# DIRECTIONS FOR THIS TASK
Please set down the data word for word; images do not go in the copy.

[[ RECORDS FOR PROCESSING open ]]

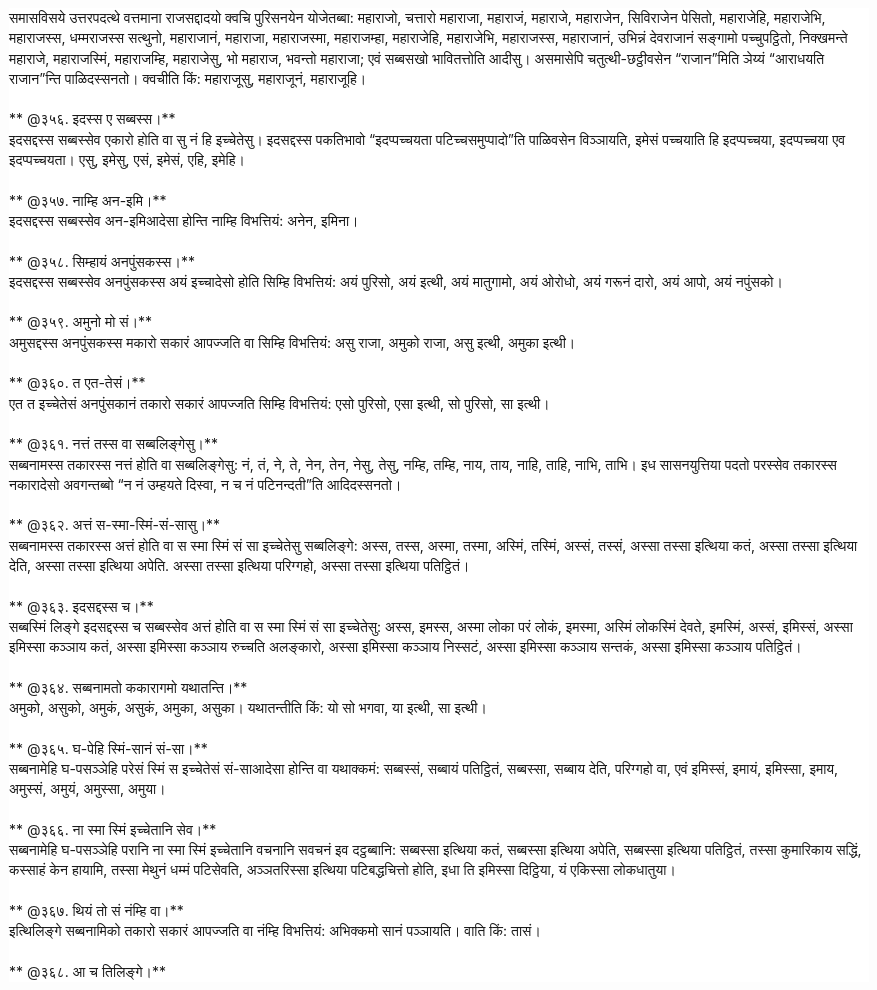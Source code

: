 समासविसये उत्तरपदत्थे वत्तमाना राजसद्दादयो क्वचि पुरिसनयेन योजेतब्बा: महाराजो, चत्तारो महाराजा, महाराजं, महाराजे, महाराजेन, सिविराजेन पेसितो, महाराजेहि, महाराजेभि, महाराजस्स, धम्मराजस्स सत्थुनो, महाराजानं, महाराजा, महाराजस्मा, महाराजम्हा, महाराजेहि, महाराजेभि, महाराजस्स, महाराजानं, उभिन्नं देवराजानं सङ्गामो पच्चुपट्ठितो, निक्खमन्ते महाराजे, महाराजस्मिं, महाराजम्हि, महाराजेसु, भो महाराज, भवन्तो महाराजा; एवं सब्बसखो भावितत्तोति आदीसु। असमासेपि चतुत्थी-छट्ठीवसेन “राजान”मिति ञेय्यं “आराधयति राजान”न्ति पाळिदस्सनतो। क्वचीति किं: महाराजूसु, महाराजूनं, महाराजूहि।  
<br>
** @३५६. इदस्स ए सब्बस्स।**  
इदसद्दस्स सब्बस्सेव एकारो होति वा सु नं हि इच्चेतेसु। इदसद्दस्स पकतिभावो “इदप्पच्चयता पटिच्चसमुप्पादो”ति पाळिवसेन विञ्ञायति, इमेसं पच्चयाति हि इदप्पच्चया, इदप्पच्चया एव इदप्पच्चयता। एसु, इमेसु, एसं, इमेसं, एहि, इमेहि।  
<br>
** @३५७. नाम्हि अन-इमि।**  
इदसद्दस्स सब्बस्सेव अन-इमिआदेसा होन्ति नाम्हि विभत्तियं: अनेन, इमिना।  
<br>
** @३५८. सिम्हायं अनपुंसकस्स।**  
इदसद्दस्स सब्बस्सेव अनपुंसकस्स अयं इच्चादेसो होति सिम्हि विभत्तियं: अयं पुरिसो, अयं इत्थी, अयं मातुगामो, अयं ओरोधो, अयं गरूनं दारो, अयं आपो, अयं नपुंसको।  
<br>
** @३५९. अमुनो मो सं।**  
अमुसद्दस्स अनपुंसकस्स मकारो सकारं आपज्जति वा सिम्हि विभत्तियं: असु राजा, अमुको राजा, असु इत्थी, अमुका इत्थी।  
<br>
** @३६०. त एत-तेसं।**  
एत त इच्चेतेसं अनपुंसकानं तकारो सकारं आपज्जति सिम्हि विभत्तियं: एसो पुरिसो, एसा इत्थी, सो पुरिसो, सा इत्थी।  
<br>
** @३६१. नत्तं तस्स वा सब्बलिङ्गेसु।**  
सब्बनामस्स तकारस्स नत्तं होति वा सब्बलिङ्गेसु: नं, तं, ने, ते, नेन, तेन, नेसु, तेसु, नम्हि, तम्हि, नाय, ताय, नाहि, ताहि, नाभि, ताभि। इध सासनयुत्तिया पदतो परस्सेव तकारस्स नकारादेसो अवगन्तब्बो “न नं उम्हयते दिस्वा, न च नं पटिनन्दती”ति आदिदस्सनतो।  
<br>
** @३६२. अत्तं स-स्मा-स्मिं-सं-सासु।**  
सब्बनामस्स तकारस्स अत्तं होति वा स स्मा स्मिं सं सा इच्चेतेसु सब्बलिङ्गे: अस्स, तस्स, अस्मा, तस्मा, अस्मिं, तस्मिं, अस्सं, तस्सं, अस्सा तस्सा इत्थिया कतं, अस्सा तस्सा इत्थिया देति, अस्सा तस्सा इत्थिया अपेति. अस्सा तस्सा इत्थिया परिग्गहो, अस्सा तस्सा इत्थिया पतिट्ठितं।  
<br>
** @३६३. इदसद्दस्स च।**  
सब्बस्मिं लिङ्गे इदसद्दस्स च सब्बस्सेव अत्तं होति वा स स्मा स्मिं सं सा इच्चेतेसु: अस्स, इमस्स, अस्मा लोका परं लोकं, इमस्मा, अस्मिं लोकस्मिं देवते, इमस्मिं, अस्सं, इमिस्सं, अस्सा इमिस्सा कञ्ञाय कतं, अस्सा इमिस्सा कञ्ञाय रुच्चति अलङ्कारो, अस्सा इमिस्सा कञ्ञाय निस्सटं, अस्सा इमिस्सा कञ्ञाय सन्तकं, अस्सा इमिस्सा कञ्ञाय पतिट्ठितं।  
<br>
** @३६४. सब्बनामतो ककारागमो यथातन्ति।**  
अमुको, असुको, अमुकं, असुकं, अमुका, असुका। यथातन्तीति किं: यो सो भगवा, या इत्थी, सा इत्थी।  
<br>
** @३६५. घ-पेहि स्मिं-सानं सं-सा।**  
सब्बनामेहि घ-पसञ्ञेहि परेसं स्मिं स इच्चेतेसं सं-साआदेसा होन्ति वा यथाक्कमं: सब्बस्सं, सब्बायं पतिट्ठितं, सब्बस्सा, सब्बाय देति, परिग्गहो वा, एवं इमिस्सं, इमायं, इमिस्सा, इमाय, अमुस्सं, अमुयं, अमुस्सा, अमुया।  
<br>
** @३६६. ना स्मा स्मिं इच्चेतानि सेव।**  
सब्बनामेहि घ-पसञ्ञेहि परानि ना स्मा स्मिं इच्चेतानि वचनानि सवचनं इव दट्ठब्बानि: सब्बस्सा इत्थिया कतं, सब्बस्सा इत्थिया अपेति, सब्बस्सा इत्थिया पतिट्ठितं, तस्सा कुमारिकाय सद्धिं, कस्साहं केन हायामि, तस्सा मेथुनं धम्मं पटिसेवति, अञ्ञतरिस्सा इत्थिया पटिबद्धचित्तो होति, इधा ति इमिस्सा दिट्ठिया, यं एकिस्सा लोकधातुया।  
<br>
** @३६७. थियं तो सं नंम्हि वा।**  
इत्थिलिङ्गे सब्बनामिको तकारो सकारं आपज्जति वा नंम्हि विभत्तियं: अभिक्कमो सानं पञ्ञायति। वाति किं: तासं।  
<br>
** @३६८. आ च तिलिङ्गे।**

[[ RECORDS FOR PROCESSING closed ]]

# YOUR SOLUTION
Source code

: समासविसये उत्तरपदत्थे वत्तमाना राजसद्दादयो क्वचि पुरिसनयेन योजेतब्बा: महाराजो, चत्तारो महाराजा, महाराजं, महाराजे, महाराजेन, सिविराजेन पेसितो, महाराजेहि, महाराजेभि, महाराजस्स, धम्मराजस्स सत्थुनो, महाराजानं, महाराजा, महाराजस्मा, महाराजम्हा, महाराजेहि, महाराजेभि, महाराजस्स, महाराजानं, उभिन्नं देवराजानं सङ्गामो पच्चुपट्ठितो, निक्खमन्ते महाराजे, महाराजस्मिं, महाराजम्हि, महाराजेसु, भो महाराज, भवन्तो महाराजा; एवं सब्बसखो भावितत्तोति आदीसु। असमासेपि चतुत्थी-छट्ठीवसेन “राजान”मिति ञेय्यं “आराधयति राजान”न्ति पाळिदस्सनतो। क्वचीति किं: महाराजूसु, महाराजूनं, महाराजूहि।  
<br>
** @३५६. इदस्स ए सब्बस्स।**  
इदसद्दस्स सब्बस्सेव एकारो होति वा सु नं हि इच्चेतेसु। इदसद्दस्स पकतिभावो “इदप्पच्चयता पटिच्चसमुप्पादो”ति पाळिवसेन विञ्ञायति, इमेसं पच्चयाति हि इदप्पच्चया, इदप्पच्चया एव इदप्पच्चयता। एसु, इमेसु, एसं, इमेसं, एहि, इमेहि।  
<br>
** @३५७. नाम्हि अन-इमि।**  
इदसद्दस्स सब्बस्सेव अन-इमिआदेसा होन्ति नाम्हि विभत्तियं: अनेन, इमिना।  
<br>
** @३५८. सिम्हायं अनपुंसकस्स।**  
इदसद्दस्स सब्बस्सेव अनपुंसकस्स अयं इच्चादेसो होति सिम्हि विभत्तियं: अयं पुरिसो, अयं इत्थी, अयं मातुगामो, अयं ओरोधो, अयं गरूनं दारो, अयं आपो, अयं नपुंसको।  
<br>
** @३५९. अमुनो मो सं।**  
अमुसद्दस्स अनपुंसकस्स मकारो सकारं आपज्जति वा सिम्हि विभत्तियं: असु राजा, अमुको राजा, असु इत्थी, अमुका इत्थी।  
<br>
** @३६०. त एत-तेसं।**  
एत त इच्चेतेसं अनपुंसकानं तकारो सकारं आपज्जति सिम्हि विभत्तियं: एसो पुरिसो, एसा इत्थी, सो पुरिसो, सा इत्थी।  
<br>
** @३६१. नत्तं तस्स वा सब्बलिङ्गेसु।**  
सब्बनामस्स तकारस्स नत्तं होति वा सब्बलिङ्गेसु: नं, तं, ने, ते, नेन, तेन, नेसु, तेसु, नम्हि, तम्हि, नाय, ताय, नाहि, ताहि, नाभि, ताभि। इध सासनयुत्तिया पदतो परस्सेव तकारस्स नकारादेसो अवगन्तब्बो “न नं उम्हयते दिस्वा, न च नं पटिनन्दती”ति आदिदस्सनतो।  
<br>
** @३६२. अत्तं स-स्मा-स्मिं-सं-सासु।**  
सब्बनामस्स तकारस्स अत्तं होति वा स स्मा स्मिं सं सा इच्चेतेसु सब्बलिङ्गे: अस्स, तस्स, अस्मा, तस्मा, अस्मिं, तस्मिं, अस्सं, तस्सं, अस्सा तस्सा इत्थिया कतं, अस्सा तस्सा इत्थिया देति, अस्सा तस्सा इत्थिया अपेति. अस्सा तस्सा इत्थिया परिग्गहो, अस्सा तस्सा इत्थिया पतिट्ठितं।  
<br>
** @३६३. इदसद्दस्स च।**  
सब्बस्मिं लिङ्गे इदसद्दस्स च सब्बस्सेव अत्तं होति वा स स्मा स्मिं सं सा इच्चेतेसु: अस्स, इमस्स, अस्मा लोका परं लोकं, इमस्मा, अस्मिं लोकस्मिं देवते, इमस्मिं, अस्सं, इमिस्सं, अस्सा इमिस्सा कञ्ञाय कतं, अस्सा इमिस्सा कञ्ञाय रुच्चति अलङ्कारो, अस्सा इमिस्सा कञ्ञाय निस्सटं, अस्सा इमिस्सा कञ्ञाय सन्तकं, अस्सा इमिस्सा कञ्ञाय पतिट्ठितं।  
<br>
** @३६४. सब्बनामतो ककारागमो यथातन्ति।**  
अमुको, असुको, अमुकं, असुकं, अमुका, असुका। यथातन्तीति किं: यो सो भगवा, या इत्थी, सा इत्थी।  
<br>
** @३६५. घ-पेहि स्मिं-सानं सं-सा।**  
सब्बनामेहि घ-पसञ्ञेहि परेसं स्मिं स इच्चेतेसं सं-साआदेसा होन्ति वा यथाक्कमं: सब्बस्सं, सब्बायं पतिट्ठितं, सब्बस्सा, सब्बाय देति, परिग्गहो वा, एवं इमिस्सं, इमायं, इमिस्सा, इमाय, अमुस्सं, अमुयं, अमुस्सा, अमुया।  
<br>
** @३६६. ना स्मा स्मिं इच्चेतानि सेव।**  
सब्बनामेहि घ-पसञ्ञेहि परानि ना स्मा स्मिं इच्चेतानि वचनानि सवचनं इव दट्ठब्बानि: सब्बस्सा इत्थिया कतं, सब्बस्सा इत्थिया अपेति, सब्बस्सा इत्थिया पतिट्ठितं, तस्सा कुमारिकाय सद्धिं, कस्साहं केन हायामि, तस्सा मेथुनं धम्मं पटिसेवति, अञ्ञतरिस्सा इत्थिया पटिबद्धचित्तो होति, इधा ति इमिस्सा दिट्ठिया, यं एकिस्सा लोकधातुया।  
<br>
** @३६७. थियं तो सं नंम्हि वा।**  
इत्थिलिङ्गे सब्बनामिको तकारो सकारं आपज्जति वा नंम्हि विभत्तियं: अभिक्कमो सानं पञ्ञायति। वाति किं: तासं।  
<br>
** @३६८. आ च तिलिङ्गे।**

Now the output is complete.